Records shown Block Start

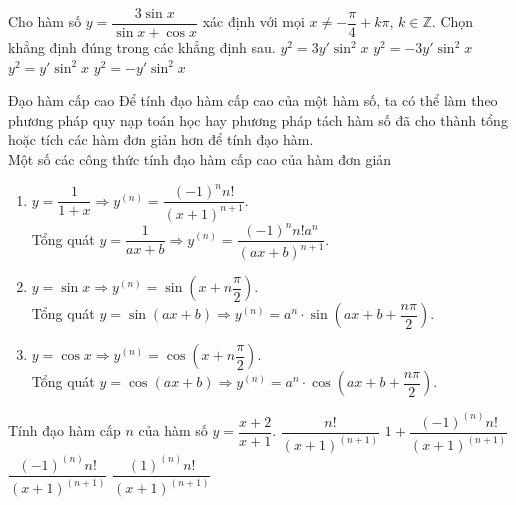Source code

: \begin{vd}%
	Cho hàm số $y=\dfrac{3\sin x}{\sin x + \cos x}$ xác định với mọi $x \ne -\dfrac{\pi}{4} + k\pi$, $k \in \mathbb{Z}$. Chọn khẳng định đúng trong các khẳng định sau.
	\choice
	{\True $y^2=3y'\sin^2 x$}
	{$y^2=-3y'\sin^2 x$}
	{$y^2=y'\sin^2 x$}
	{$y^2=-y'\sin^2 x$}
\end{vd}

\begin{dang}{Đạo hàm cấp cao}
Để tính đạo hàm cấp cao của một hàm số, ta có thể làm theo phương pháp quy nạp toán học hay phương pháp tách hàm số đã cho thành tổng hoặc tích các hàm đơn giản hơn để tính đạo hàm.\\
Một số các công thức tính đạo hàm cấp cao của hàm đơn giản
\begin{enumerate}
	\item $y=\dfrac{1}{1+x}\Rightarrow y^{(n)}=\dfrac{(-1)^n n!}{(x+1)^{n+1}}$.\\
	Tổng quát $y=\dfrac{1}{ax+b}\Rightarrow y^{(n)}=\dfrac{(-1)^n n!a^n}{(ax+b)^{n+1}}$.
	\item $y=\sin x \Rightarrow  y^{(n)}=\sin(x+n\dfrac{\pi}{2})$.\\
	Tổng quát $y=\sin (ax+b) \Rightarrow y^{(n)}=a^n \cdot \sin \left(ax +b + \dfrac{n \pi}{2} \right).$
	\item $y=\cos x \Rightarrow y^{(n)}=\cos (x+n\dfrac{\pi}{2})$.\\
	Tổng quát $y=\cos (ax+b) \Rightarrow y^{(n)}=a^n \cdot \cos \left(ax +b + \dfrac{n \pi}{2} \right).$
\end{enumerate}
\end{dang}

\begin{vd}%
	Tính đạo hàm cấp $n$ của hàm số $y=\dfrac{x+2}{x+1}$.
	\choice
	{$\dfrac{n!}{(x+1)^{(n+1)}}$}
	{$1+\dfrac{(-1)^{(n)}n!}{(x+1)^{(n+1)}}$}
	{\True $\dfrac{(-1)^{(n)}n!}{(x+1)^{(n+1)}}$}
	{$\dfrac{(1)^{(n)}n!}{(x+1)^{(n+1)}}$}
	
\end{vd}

Records shown Block End
Records shown Block Start

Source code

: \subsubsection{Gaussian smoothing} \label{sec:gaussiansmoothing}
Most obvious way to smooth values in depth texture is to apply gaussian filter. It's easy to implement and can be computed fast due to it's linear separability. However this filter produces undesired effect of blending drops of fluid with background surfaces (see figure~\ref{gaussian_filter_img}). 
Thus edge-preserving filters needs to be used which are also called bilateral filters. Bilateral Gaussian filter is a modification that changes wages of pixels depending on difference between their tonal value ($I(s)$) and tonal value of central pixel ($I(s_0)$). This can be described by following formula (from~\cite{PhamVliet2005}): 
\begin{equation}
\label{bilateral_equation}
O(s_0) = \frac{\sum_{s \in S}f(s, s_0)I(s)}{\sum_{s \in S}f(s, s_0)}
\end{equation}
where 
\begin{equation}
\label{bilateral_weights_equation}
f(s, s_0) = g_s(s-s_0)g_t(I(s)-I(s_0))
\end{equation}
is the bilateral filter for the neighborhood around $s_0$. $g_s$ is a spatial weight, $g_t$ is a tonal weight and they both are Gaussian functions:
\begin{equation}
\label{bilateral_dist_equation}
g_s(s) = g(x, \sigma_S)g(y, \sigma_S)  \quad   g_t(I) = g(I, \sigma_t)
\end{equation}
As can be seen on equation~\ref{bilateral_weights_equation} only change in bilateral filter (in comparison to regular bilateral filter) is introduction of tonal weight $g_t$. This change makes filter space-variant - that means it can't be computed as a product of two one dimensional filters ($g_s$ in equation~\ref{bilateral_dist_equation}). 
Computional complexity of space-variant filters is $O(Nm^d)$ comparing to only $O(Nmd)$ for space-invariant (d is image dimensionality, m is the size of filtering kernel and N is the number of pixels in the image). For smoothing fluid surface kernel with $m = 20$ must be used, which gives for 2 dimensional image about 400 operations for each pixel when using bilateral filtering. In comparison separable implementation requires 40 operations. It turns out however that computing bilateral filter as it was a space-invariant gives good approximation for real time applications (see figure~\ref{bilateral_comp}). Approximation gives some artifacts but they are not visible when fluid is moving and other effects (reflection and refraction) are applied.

Records shown Block End
Records shown Block Start

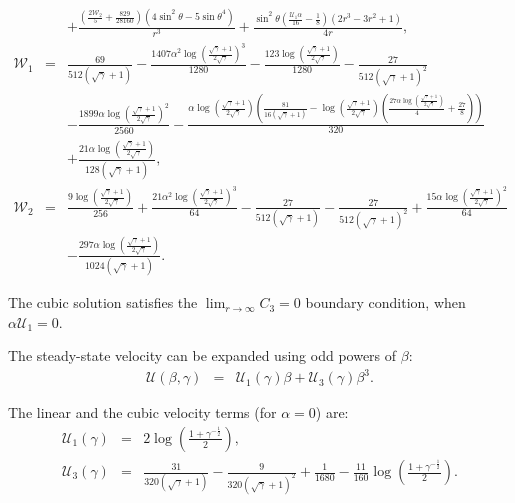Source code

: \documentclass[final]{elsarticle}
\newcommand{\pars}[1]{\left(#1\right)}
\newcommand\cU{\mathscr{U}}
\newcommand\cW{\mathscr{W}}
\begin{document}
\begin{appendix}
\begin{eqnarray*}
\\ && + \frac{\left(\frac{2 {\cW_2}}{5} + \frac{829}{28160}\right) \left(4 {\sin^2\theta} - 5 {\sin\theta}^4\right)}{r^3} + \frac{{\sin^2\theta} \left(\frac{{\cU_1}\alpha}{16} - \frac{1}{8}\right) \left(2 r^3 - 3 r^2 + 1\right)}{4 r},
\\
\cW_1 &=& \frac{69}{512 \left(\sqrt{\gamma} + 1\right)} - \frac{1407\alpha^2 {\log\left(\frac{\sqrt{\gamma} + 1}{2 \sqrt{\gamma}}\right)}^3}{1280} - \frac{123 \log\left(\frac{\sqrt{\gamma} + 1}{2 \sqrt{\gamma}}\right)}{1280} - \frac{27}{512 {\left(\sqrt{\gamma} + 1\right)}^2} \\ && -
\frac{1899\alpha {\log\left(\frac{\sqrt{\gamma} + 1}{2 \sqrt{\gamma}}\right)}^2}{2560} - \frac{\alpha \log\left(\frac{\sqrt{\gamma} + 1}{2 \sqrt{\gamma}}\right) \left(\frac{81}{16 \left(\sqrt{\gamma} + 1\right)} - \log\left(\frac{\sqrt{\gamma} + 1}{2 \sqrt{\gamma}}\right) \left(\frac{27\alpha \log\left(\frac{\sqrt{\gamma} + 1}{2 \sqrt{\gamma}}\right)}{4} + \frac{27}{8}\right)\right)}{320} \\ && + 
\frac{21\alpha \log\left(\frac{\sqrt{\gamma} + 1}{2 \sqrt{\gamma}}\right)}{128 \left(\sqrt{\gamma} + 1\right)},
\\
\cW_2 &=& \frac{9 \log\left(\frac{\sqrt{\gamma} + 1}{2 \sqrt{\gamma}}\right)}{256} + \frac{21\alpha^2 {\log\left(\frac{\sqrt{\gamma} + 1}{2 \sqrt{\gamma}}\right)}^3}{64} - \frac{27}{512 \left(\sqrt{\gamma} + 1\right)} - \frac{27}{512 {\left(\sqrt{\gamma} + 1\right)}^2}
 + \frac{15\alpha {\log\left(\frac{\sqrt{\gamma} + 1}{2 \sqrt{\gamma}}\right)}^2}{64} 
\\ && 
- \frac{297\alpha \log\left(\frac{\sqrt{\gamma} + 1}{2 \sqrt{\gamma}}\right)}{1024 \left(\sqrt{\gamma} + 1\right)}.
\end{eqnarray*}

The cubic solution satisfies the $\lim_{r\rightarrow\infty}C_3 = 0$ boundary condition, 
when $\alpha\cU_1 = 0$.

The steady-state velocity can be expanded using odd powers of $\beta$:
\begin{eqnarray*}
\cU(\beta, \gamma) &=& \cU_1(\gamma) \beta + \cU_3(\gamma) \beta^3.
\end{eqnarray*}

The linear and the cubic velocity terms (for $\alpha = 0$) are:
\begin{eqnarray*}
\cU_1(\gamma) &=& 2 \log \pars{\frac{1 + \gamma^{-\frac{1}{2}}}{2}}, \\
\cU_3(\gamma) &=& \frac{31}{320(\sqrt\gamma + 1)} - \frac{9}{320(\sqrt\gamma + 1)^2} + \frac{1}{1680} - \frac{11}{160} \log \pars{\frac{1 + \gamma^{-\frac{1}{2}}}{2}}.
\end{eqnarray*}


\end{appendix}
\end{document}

Records shown Block End

→ **Problem requirements**:
Lines above with "pars": state how many, nothing more.

→ **Response area**:
3